A Feel for the Brush
By Dianna Troyer
Les Tracy’s tole painting and woodworking talents benefit nonprofits in Carlin
In his living room art studio, flowers seem to blossom almost instantly as Les Tracy brings them to life with a brush and acrylic paints.
He deftly and quickly paints delicate daisies, a few purple tulips, and red hearts on a white wall clock. He pauses, looks over his artwork, and decides to add a few green leaves here and there.
“I paint whatever I feel like, depending on my mood,” says the 73-year-old Carlin retiree. “I’ll keep what I make until I think someone needs a gift.”
Les has more time to focus on his hobbies of tole painting and woodworking since he retired from Newmont Mining Corp.’s gold mines north of town in 2006. He was a driller for 30 years and a surveyor for four more.
“Painting and woodworking always relaxed me after work,” Les says. “Especially now with all that’s going on in our country during the pandemic and staying home most of the time.”
Les often surprises his friends and family with wooden keepsake boxes, dome-top trunks, and other items he built and painted.
“He made me a beautiful wooden flower holder for my office door,” says Ella Trujillo, director of the Carlin Open Door Senior Center. “Whatever he makes, you can tell it’s done with love and care.”
Les can be counted on to donate his decorative artisanal handicrafts to several local nonprofits for their fundraisers.
“Whenever the senior center or other organizations need to raise money, I’m happy to give whatever I have on hand,” Les says. “I’m not the only one who donates, but they always seem to like what I bring and pick it as a raffle prize.”

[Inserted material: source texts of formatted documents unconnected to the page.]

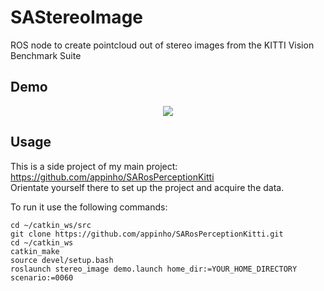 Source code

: # SAStereoImage

ROS node to create pointcloud out of stereo images from the KITTI Vision Benchmark Suite  

## Demo

<p align="center">
  <img src="./docs/videos/stereo.gif">
</p>

<!--
![Pointclouds](docs/images/stereo_pointcloud.png)
-->

## Usage

This is a side project of my main project: https://github.com/appinho/SARosPerceptionKitti  
Orientate yourself there to set up the project and acquire the data.  

To run it use the following commands:  

```
cd ~/catkin_ws/src
git clone https://github.com/appinho/SARosPerceptionKitti.git
cd ~/catkin_ws
catkin_make
source devel/setup.bash
roslaunch stereo_image demo.launch home_dir:=YOUR_HOME_DIRECTORY scenario:=0060
```

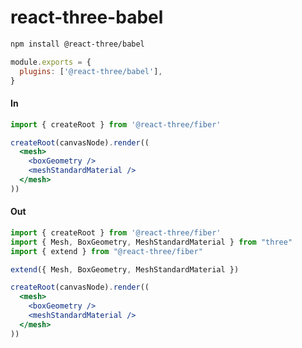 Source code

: # react-three-babel

```bash
npm install @react-three/babel
```

```javascript babel.config.js
module.exports = {
  plugins: ['@react-three/babel'],
}
```

#### In

```jsx
import { createRoot } from '@react-three/fiber'

createRoot(canvasNode).render((
  <mesh>
    <boxGeometry />
    <meshStandardMaterial />
  </mesh>
))
```

#### Out

```jsx
import { createRoot } from '@react-three/fiber'
import { Mesh, BoxGeometry, MeshStandardMaterial } from "three"
import { extend } from "@react-three/fiber"

extend({ Mesh, BoxGeometry, MeshStandardMaterial })

createRoot(canvasNode).render((
  <mesh>
    <boxGeometry />
    <meshStandardMaterial />
  </mesh>
))
```
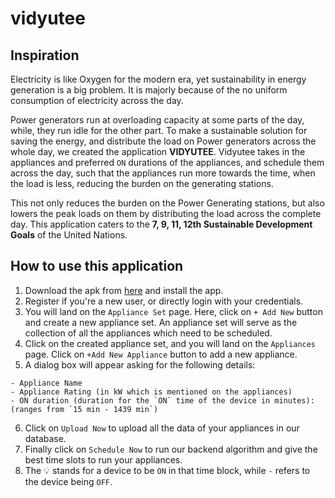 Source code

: # vidyutee

## Inspiration
Electricity is like Oxygen for the modern era, yet sustainability in energy generation is a big problem. It is majorly because of the no uniform consumption of electricity across the day.

Power generators run at overloading capacity at some parts of the day, while, they run idle for the other part. To make a sustainable solution for saving the energy, and distribute the load on Power generators across the whole day, we created the application **VIDYUTEE**. Vidyutee takes in the appliances and preferred `ON` durations of the appliances, and schedule them across the day, such that the appliances run more towards the time, when the load is less, reducing the burden on the generating stations.
  
This not only reduces the burden on the Power Generating stations, but also lowers the peak loads on them by distributing the load across the complete day.
This application caters to the **7, 9, 11, 12th Sustainable Development Goals** of the United Nations.

## How to use this application
1. Download the apk from [here](https://github.com/Vidyutee/vidyutee/releases/tag/preliminary-version) and install the app.
2. Register if you're a new user, or directly login with your credentials.
3. You will land on the `Appliance Set` page. Here, click on `+ Add New` button and create a new appliance set. An appliance set will serve as the collection of all the appliances which need to be scheduled.
4. Click on the created appliance set, and you will land on the `Appliances` page. Click on `+Add New Appliance` button to add a new appliance.
5. A dialog box will appear asking for the following details:
  ```
  - Appliance Name
  - Appliance Rating (in kW which is mentioned on the appliances)
  - ON duration (duration for the `ON` time of the device in minutes): (ranges from `15 min - 1439 min`)
  ```
6. Click on `Upload Now` to upload all the data of your appliances in our database.
7. Finally click on `Schedule Now` to run our backend algorithm and give the best time slots to run your appliances.
8. The :bulb: stands for a device to be `ON` in that time block, while `-` refers to the device being `OFF`.
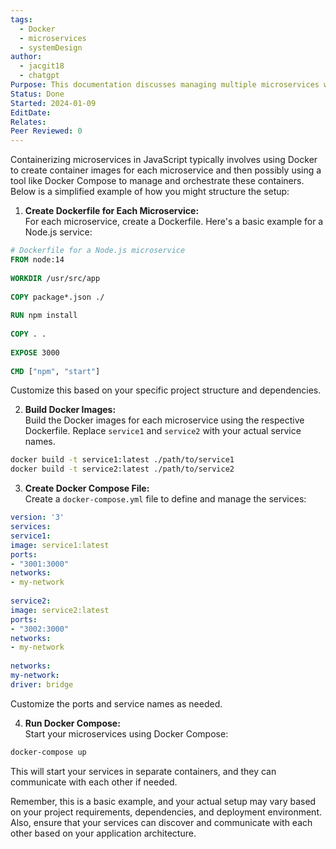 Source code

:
 ```yaml
---
tags:
  - Docker
  - microservices
  - systemDesign
author:
  - jacgit18
  - chatgpt
Purpose: This documentation discusses managing multiple microservices within docker.
Status: Done
Started: 2024-01-09
EditDate: 
Relates: 
Peer Reviewed: 0
---
```

Containerizing microservices in JavaScript typically involves using Docker to create container images for each microservice and then possibly using a tool like Docker Compose to manage and orchestrate these containers. Below is a simplified example of how you might structure the setup:  
  
1. **Create Dockerfile for Each Microservice:**  
For each microservice, create a Dockerfile. Here's a basic example for a Node.js service:  
  
```dockerfile  
# Dockerfile for a Node.js microservice  
FROM node:14  
  
WORKDIR /usr/src/app  
  
COPY package*.json ./  
  
RUN npm install  
  
COPY . .  
  
EXPOSE 3000  
  
CMD ["npm", "start"]  
```  
  
Customize this based on your specific project structure and dependencies.  
  
2. **Build Docker Images:**  
Build the Docker images for each microservice using the respective Dockerfile. Replace `service1` and `service2` with your actual service names.  
  
```bash  
docker build -t service1:latest ./path/to/service1  
docker build -t service2:latest ./path/to/service2  
```  
  
3. **Create Docker Compose File:**  
Create a `docker-compose.yml` file to define and manage the services:  
  
```yaml  
version: '3'  
services:  
service1:  
image: service1:latest  
ports:  
- "3001:3000"  
networks:  
- my-network  
  
service2:  
image: service2:latest  
ports:  
- "3002:3000"  
networks:  
- my-network  
  
networks:  
my-network:  
driver: bridge  
```  
  
Customize the ports and service names as needed.  
  
4. **Run Docker Compose:**  
Start your microservices using Docker Compose:  
  
```bash  
docker-compose up  
```  
  
This will start your services in separate containers, and they can communicate with each other if needed.  
  
Remember, this is a basic example, and your actual setup may vary based on your project requirements, dependencies, and deployment environment. Also, ensure that your services can discover and communicate with each other based on your application architecture. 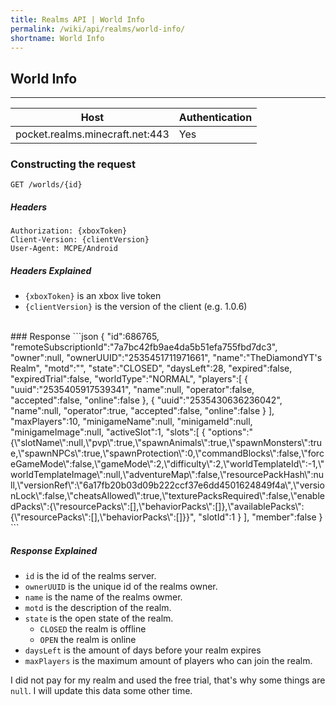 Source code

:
 ```yaml
---
title: Realms API | World Info
permalink: /wiki/api/realms/world-info/
shortname: World Info
---
```

## World Info

---

|Host|Authentication|
|----|--------------|
|pocket.realms.minecraft.net:443|Yes|
  
### Constructing the request
```
GET /worlds/{id} 
```
  
##### Headers
```http
Authorization: {xboxToken}
Client-Version: {clientVersion}
User-Agent: MCPE/Android
```
  
##### Headers Explained
* `{xboxToken}` is an xbox live token  
* `{clientVersion}` is the version of the client (e.g. 1.0.6)  
  
<br>
### Response
```json
{
    "id":686765,
    "remoteSubscriptionId":"7a7bc42fb9ae4da5b51efa755fbd7dc3",
    "owner":null,
    "ownerUUID":"2535451711971661",
    "name":"TheDiamondYT's Realm",
    "motd":"",
    "state":"CLOSED",
    "daysLeft":28,
    "expired":false,
    "expiredTrial":false,
    "worldType":"NORMAL",
    "players":[
        {
            "uuid":"2535405917539341",
            "name":null,
            "operator":false,
            "accepted":false,
            "online":false
        },
        {
            "uuid":"2535430636236042",
            "name":null,
            "operator":true,
            "accepted":false,
            "online":false
        }
    ],
    "maxPlayers":10,
    "minigameName":null,
    "minigameId":null,
    "minigameImage":null,
    "activeSlot":1,
    "slots":[
        {
            "options":"{\"slotName\":null,\"pvp\":true,\"spawnAnimals\":true,\"spawnMonsters\":true,\"spawnNPCs\":true,\"spawnProtection\":0,\"commandBlocks\":false,\"forceGameMode\":false,\"gameMode\":2,\"difficulty\":2,\"worldTemplateId\":-1,\"worldTemplateImage\":null,\"adventureMap\":false,\"resourcePackHash\":null,\"versionRef\":\"6a17fb20b03d09b222ccf37e6dd4501624849f4a\",\"versionLock\":false,\"cheatsAllowed\":true,\"texturePacksRequired\":false,\"enabledPacks\":{\"resourcePacks\":[],\"behaviorPacks\":[]},\"availablePacks\":{\"resourcePacks\":[],\"behaviorPacks\":[]}}",
            "slotId":1
        }
    ],
    "member":false
}
```
  
##### Response Explained 
* `id` is the id of the realms server.  
* `ownerUUID` is the unique id of the realms owner.  
* `name` is the name of the realms owmer.  
* `motd` is the description of the realm.
* `state` is the open state of the realm. 
  * `CLOSED` the realm is offline  
  * `OPEN` the realm is online  
* `daysLeft` is the amount of days before your realm expires  
* `maxPlayers` is the maximum amount of players who can join the realm.  
  
I did not pay for my realm and used the free trial, that's why some things are `null`. I will update this data some other time.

Ella says she counts on Les to provide a trunk or other item for the center’s annual autumn Turkey Shoot & Bingo and winter Sweetheart Bingo.
In 1987, Les took classes in Elko to learn tole painting techniques. The classes were taught by Brenda Gerber in the old Mountain City Lumber Co. building. Les learned how the decorative folk art came to America with German and English settlers, who painted flowers and other designs on common household objects, furniture, or as borders on walls.
“During the class, I realized I have a knack for art,” Les says. “The beauty of tole painting is that you can make up your own patterns.”
His favorite floral patterns are daisies and tulips, which remind him of his mom’s garden.
“She always had beautiful flowers,” Les says. “It stuck with me, and I planted all kinds of flowers around my house.”
Besides tole painting flowers on his handicrafts, Les has decorated Carlin homes with his floral motifs.
“I’ve painted flowers and butterflies as borders on walls or on wooden curtain valances,” he says. “Word gets around in a small town. The painting I’ve done came about through word-of-mouth or from people meeting me at my booth during arts and craft fairs. If they have an idea, that’s great. If not, I’ll make a few suggestions.”
Les has also perfected painting faux finishes, making affordable pine look like expensive hardwood.
“I like to paint the grains of tiger maple, bird’s eye maple, oak, and other hardwoods,” he says.
Les learned about the beauty of wood and woodworking skills from his father and grandfather when he was young. He would sneak into his dad’s workshop to use the power tools. He also would stop at his grandfather’s house when he walked home from school.
“He was always waiting for me in his bib overalls in his garage, where he had his shop,” Les says. “He had a can of bent nails and told me, ‘Better get to work and straighten those nails if you want to make something.’ He noticed I had a feel for the wood and what to make with it.”
He says he reminisces about his dad and grandad while making boxes and trunks in his workshop behind his house. As a tribute to his grandfather, Les made a sign for his house: Home of Bent Nails and Bib Overalls.
“I like wearing bib overalls like my grandpa did,” he says.
To make the distinct dome-shaped lid for his popular trunks, Les uses a steamer to heat and shape plywood, giving it a curved contour. By steaming the wood, he can bend it onto a form, and let it dry in that form’s shape. Once a trunk is finished, it takes several more weeks to paint, allowing for drying time for different layers.
“It’s gratifying to put some beauty in the world and make people smile,” Les says.